3 Things to Do If a Worker Refuses Treatment for a Work Injury

What the First Aid Laws Require

When it comes to first aid, your primary responsibility is to:

  • Ensure that you have all the personnel, facilities and equipment the OHS regulations of your province require for a workplace in your particular industry and location; and
  • Make appropriate arrangements to ensure that workers who need more advanced treatment can be immediately transported to hospitals and other off-site facilities.

What the First Aid Laws Don’t Require

What OHS laws don’t require you to do is force workers to accept the treatment they need.

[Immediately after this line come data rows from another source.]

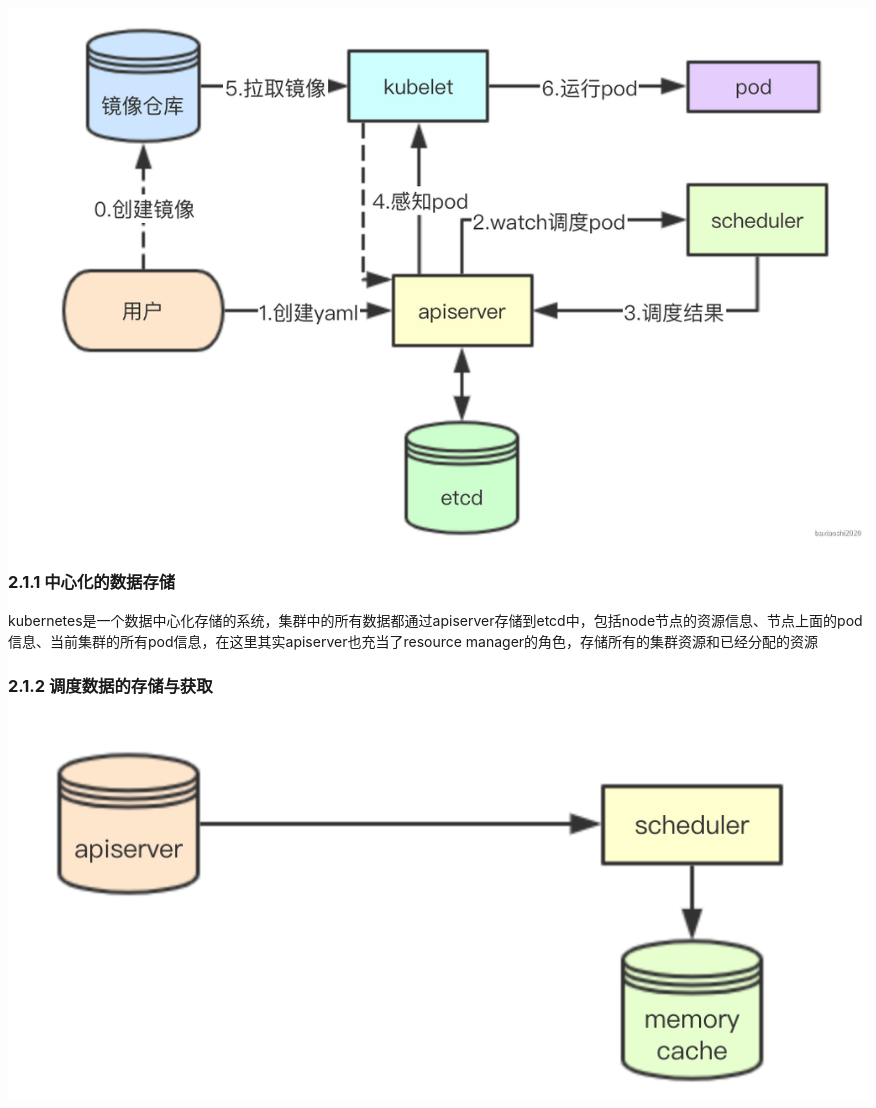 ![image.png](调度器学习基础概览/1578556897111-6556c220-75db-4b54-804b-90e6f45f6d5c.png)

### 2.1.1 中心化的数据存储

kubernetes是一个数据中心化存储的系统，集群中的所有数据都通过apiserver存储到etcd中，包括node节点的资源信息、节点上面的pod信息、当前集群的所有pod信息，在这里其实apiserver也充当了resource manager的角色，存储所有的集群资源和已经分配的资源



### 2.1.2 调度数据的存储与获取

![image.png](调度器学习基础概览/1578557144870-ed127b9c-a5ef-41c6-9658-67f49b0ea470.png)
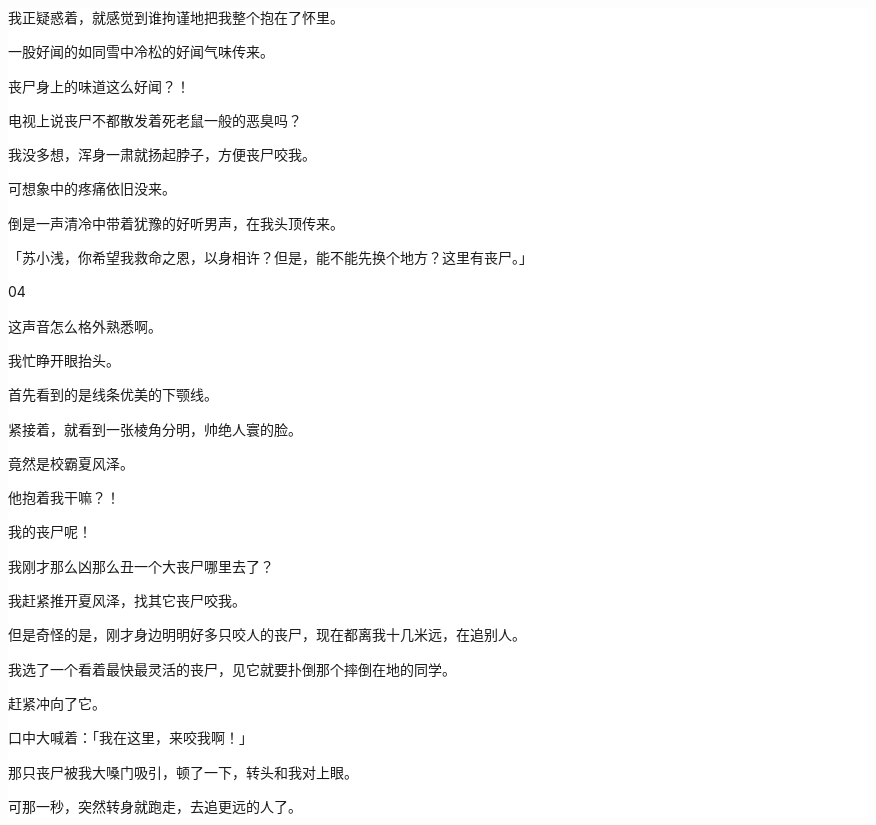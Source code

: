 
我正疑惑着，就感觉到谁拘谨地把我整个抱在了怀里。


一股好闻的如同雪中冷松的好闻气味传来。


丧尸身上的味道这么好闻？！


电视上说丧尸不都散发着死老鼠一般的恶臭吗？


我没多想，浑身一肃就扬起脖子，方便丧尸咬我。


可想象中的疼痛依旧没来。


倒是一声清冷中带着犹豫的好听男声，在我头顶传来。


「苏小浅，你希望我救命之恩，以身相许？但是，能不能先换个地方？这里有丧尸。」


04


这声音怎么格外熟悉啊。


我忙睁开眼抬头。


首先看到的是线条优美的下颚线。


紧接着，就看到一张棱角分明，帅绝人寰的脸。


竟然是校霸夏风泽。


他抱着我干嘛？！


我的丧尸呢！


我刚才那么凶那么丑一个大丧尸哪里去了？


我赶紧推开夏风泽，找其它丧尸咬我。


但是奇怪的是，刚才身边明明好多只咬人的丧尸，现在都离我十几米远，在追别人。


我选了一个看着最快最灵活的丧尸，见它就要扑倒那个摔倒在地的同学。


赶紧冲向了它。


口中大喊着：「我在这里，来咬我啊！」


那只丧尸被我大嗓门吸引，顿了一下，转头和我对上眼。


可那一秒，突然转身就跑走，去追更远的人了。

Like any other patient, workers have the legal right to refuse to be treated for their injuries and illnesses. Your role is not to force workers to seek medical attention but to ensure they understand their need to receive it. If they say no, you may have no choice but to honour their refusal. But you must also recognize the liability risks the refusal creates for you.

3 Ways to Protect Yourself When Workers Refuse Medical Treatment

You must offer all workers immediate medical care for their injuries and illnesses. If they say no, you need to have a first aid attendant or other trained person on the scene take 3 steps to protect your company from liability:

1. Determine If Injured Worker Has Capacity to Refuse Treatment

Like any other consent or waiver of legal rights, the decision to decline medical treatment must meet certain standards to be considered legally valid. First, the individual must have the physical and mental capacity to make such a decision. Workers can’t make a valid refusal if they’re unconscious, woozy or otherwise impaired by the injury’even temporarily. Instruct the first aid attendant to make a judgment and recognize that if workers do lack capacity, you not only can but must ignore their refusals and force them to accept necessary medical treatment.

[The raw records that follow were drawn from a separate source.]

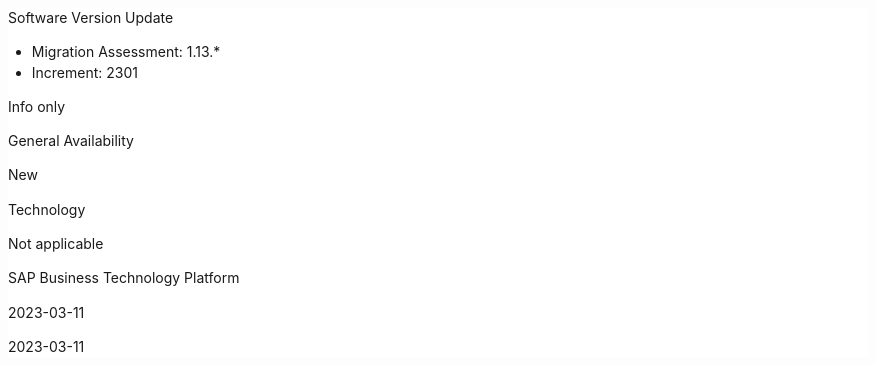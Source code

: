 Software Version Update



</td>
<td valign="top">

-   Migration Assessment: 1.13.\*
-   Increment: 2301



</td>
<td valign="top">

Info only



</td>
<td valign="top">

General Availability



</td>
<td valign="top">

New



</td>
<td valign="top">

Technology



</td>
<td valign="top">

Not applicable



</td>
<td valign="top">

SAP Business Technology Platform



</td>
<td valign="top">

2023-03-11



</td>
<td valign="top">

2023-03-11



</td>
</tr>
<tr>
<td valign="top">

2. Advise Worker of Need for Medical Treatment

For a refusal to be valid, it must also be informed. So, have the first aid attendant on the scene notify injured workers of their right to treatment, their need to receive and the explaining the potential consequences of not getting it. In some jurisdictions, refusing medical treatment can result in the loss of workers’ comp benefits.

3. Get Worker to Sign Refusal Form

Scenario

A worker cuts the tip of his index finger on the blade of the saw he’s cleaning. He asks the first aid attendant to bandage the wound, which is gushing blood. The attendant tells him that the injury may be serious and advises that he be sent to a hospital emergency room for stitches and other medical treatment. But the worker refuses and insists on going back to work. As a result of not getting immediate treatment, the wound becomes infected and the fingertip must be amputated. The worker blames you for the injury.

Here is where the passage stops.